Transportation planning

This morning's LA Times includes the following two items that caught my eye.

"MTA to Expand Rapid-Bus Service ... A mediator approves the agency's plan to more than double the number of routes to 29 by 2008 ... The number of rapid-bus lines in Los Angeles County will more than double over the next three years, making it easier for commuters to rely on public transportation and to move quickly around the region .

"On Wednesday a court-appointed mediator endorsed a MTA plan to meet demands for better bus service by expanding its rapid-bus program ..."

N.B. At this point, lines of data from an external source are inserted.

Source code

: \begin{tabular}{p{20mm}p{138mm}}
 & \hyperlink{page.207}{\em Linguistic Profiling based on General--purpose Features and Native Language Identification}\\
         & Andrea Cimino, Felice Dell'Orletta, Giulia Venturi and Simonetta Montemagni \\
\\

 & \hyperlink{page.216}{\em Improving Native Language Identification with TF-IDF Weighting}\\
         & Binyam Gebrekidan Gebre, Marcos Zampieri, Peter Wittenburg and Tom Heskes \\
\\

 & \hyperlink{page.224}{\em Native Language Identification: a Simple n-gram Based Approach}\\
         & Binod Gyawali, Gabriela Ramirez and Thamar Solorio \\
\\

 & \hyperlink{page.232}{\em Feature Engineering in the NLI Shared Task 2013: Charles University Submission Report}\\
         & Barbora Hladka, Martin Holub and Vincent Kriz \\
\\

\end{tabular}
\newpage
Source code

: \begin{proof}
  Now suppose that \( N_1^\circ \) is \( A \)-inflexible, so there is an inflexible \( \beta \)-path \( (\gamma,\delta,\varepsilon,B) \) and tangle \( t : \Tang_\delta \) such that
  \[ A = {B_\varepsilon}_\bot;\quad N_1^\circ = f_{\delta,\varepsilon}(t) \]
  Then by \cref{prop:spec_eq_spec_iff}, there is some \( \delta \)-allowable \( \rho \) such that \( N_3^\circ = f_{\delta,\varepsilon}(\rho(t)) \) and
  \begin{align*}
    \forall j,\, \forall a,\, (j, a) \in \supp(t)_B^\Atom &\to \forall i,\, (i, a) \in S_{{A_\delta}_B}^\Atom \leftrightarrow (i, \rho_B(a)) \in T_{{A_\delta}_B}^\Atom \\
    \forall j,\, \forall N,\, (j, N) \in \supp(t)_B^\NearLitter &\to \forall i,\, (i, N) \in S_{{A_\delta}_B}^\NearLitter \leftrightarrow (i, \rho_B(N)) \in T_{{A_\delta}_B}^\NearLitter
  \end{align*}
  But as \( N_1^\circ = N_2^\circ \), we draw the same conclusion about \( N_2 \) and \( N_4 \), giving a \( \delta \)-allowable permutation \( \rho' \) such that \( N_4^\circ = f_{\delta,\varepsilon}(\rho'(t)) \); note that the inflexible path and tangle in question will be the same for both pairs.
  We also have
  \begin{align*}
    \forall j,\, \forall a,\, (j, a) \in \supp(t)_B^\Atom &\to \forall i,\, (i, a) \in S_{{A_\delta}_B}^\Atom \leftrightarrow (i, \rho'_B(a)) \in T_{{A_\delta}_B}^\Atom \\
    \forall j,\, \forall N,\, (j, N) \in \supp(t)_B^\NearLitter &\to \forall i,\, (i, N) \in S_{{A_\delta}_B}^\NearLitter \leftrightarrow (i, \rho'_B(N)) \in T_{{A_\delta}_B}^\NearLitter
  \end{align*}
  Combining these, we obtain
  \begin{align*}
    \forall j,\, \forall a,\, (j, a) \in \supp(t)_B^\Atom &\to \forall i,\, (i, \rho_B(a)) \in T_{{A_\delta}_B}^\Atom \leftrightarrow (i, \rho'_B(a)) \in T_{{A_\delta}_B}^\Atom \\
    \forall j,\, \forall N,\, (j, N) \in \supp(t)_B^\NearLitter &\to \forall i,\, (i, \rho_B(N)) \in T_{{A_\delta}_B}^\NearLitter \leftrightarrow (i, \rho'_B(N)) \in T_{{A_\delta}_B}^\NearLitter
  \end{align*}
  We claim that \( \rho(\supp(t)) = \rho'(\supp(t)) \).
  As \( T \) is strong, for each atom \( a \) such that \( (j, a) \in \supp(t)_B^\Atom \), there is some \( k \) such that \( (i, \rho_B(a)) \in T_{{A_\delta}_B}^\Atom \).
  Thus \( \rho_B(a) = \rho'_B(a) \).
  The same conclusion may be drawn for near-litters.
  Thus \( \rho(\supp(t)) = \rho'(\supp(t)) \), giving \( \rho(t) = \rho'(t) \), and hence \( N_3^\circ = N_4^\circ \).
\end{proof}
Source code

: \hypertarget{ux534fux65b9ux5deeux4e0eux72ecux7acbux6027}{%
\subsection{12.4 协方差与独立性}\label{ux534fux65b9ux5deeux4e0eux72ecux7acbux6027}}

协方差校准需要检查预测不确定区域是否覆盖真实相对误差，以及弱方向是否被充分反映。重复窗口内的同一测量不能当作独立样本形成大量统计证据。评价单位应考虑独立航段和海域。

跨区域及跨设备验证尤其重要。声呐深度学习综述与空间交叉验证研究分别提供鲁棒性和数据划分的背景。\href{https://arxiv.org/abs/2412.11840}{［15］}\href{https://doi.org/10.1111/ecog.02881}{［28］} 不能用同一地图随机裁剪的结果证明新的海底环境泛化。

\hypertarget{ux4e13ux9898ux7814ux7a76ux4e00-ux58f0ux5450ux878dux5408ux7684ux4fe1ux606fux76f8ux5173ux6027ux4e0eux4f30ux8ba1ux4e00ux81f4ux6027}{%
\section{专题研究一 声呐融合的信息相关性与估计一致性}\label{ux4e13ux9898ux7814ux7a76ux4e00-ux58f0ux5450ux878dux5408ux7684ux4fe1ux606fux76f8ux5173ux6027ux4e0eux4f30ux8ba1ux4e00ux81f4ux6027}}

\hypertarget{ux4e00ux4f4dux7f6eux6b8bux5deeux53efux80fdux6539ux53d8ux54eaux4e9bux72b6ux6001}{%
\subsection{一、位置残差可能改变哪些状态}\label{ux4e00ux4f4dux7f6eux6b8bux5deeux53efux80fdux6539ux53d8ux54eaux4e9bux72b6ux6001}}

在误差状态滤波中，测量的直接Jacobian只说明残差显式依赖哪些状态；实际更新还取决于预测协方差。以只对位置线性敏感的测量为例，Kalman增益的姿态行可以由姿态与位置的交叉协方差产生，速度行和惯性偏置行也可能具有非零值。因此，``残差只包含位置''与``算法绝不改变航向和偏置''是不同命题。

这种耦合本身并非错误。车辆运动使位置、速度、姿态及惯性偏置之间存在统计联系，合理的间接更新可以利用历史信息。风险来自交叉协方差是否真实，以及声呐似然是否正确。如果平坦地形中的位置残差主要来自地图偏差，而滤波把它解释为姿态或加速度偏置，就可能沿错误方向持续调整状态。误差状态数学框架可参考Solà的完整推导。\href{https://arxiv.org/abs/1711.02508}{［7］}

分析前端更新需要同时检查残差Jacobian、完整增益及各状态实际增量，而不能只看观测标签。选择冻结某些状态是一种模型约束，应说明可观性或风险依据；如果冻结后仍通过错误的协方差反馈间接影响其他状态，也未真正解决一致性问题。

And, "Council OKs $40 Million for Exposition Rail Line ... The City Council has approved $40 million for the MTA to help build the Exposition rail line from downtown to Culver City. The 9.5-mile light-rail line is expected to cost about $640 million. The transit agency eventually plans to extend the line to Santa Monica."

L.A. county now has five recently-completed fixed guideway lines in operation. They include a $4.7 billion subway that carries slightly over 115,000 riders each day, three light-rail lines that cost almost $1-billion each just to build and between them serve 125,000 riders per day, and a recently opened busway that cost upwards of $350-million to build and carries approximately 10,600 riders per day.

These are all pathetically low numbers. The county's population is 10-million and the average person takes about four trips per day

My students and I recently applied a standard cost-benefit template to the five projects mentioned and found that, all things considered -- including generous assumptions about auto trips diverted and externality costs avoided, these five lines have a net cost to society of $560 million per year.

It takes a court order (and a lawsuit by the NCAAP and a group called the Bus Riders Union) to tell the MTA to add express bus service.

Tom Rubin reports that all of the MTAs routes could now be served by express buses -- had the money not been wasted on rail.

And what do local planners and politicians want to keep on doing? You guessed it.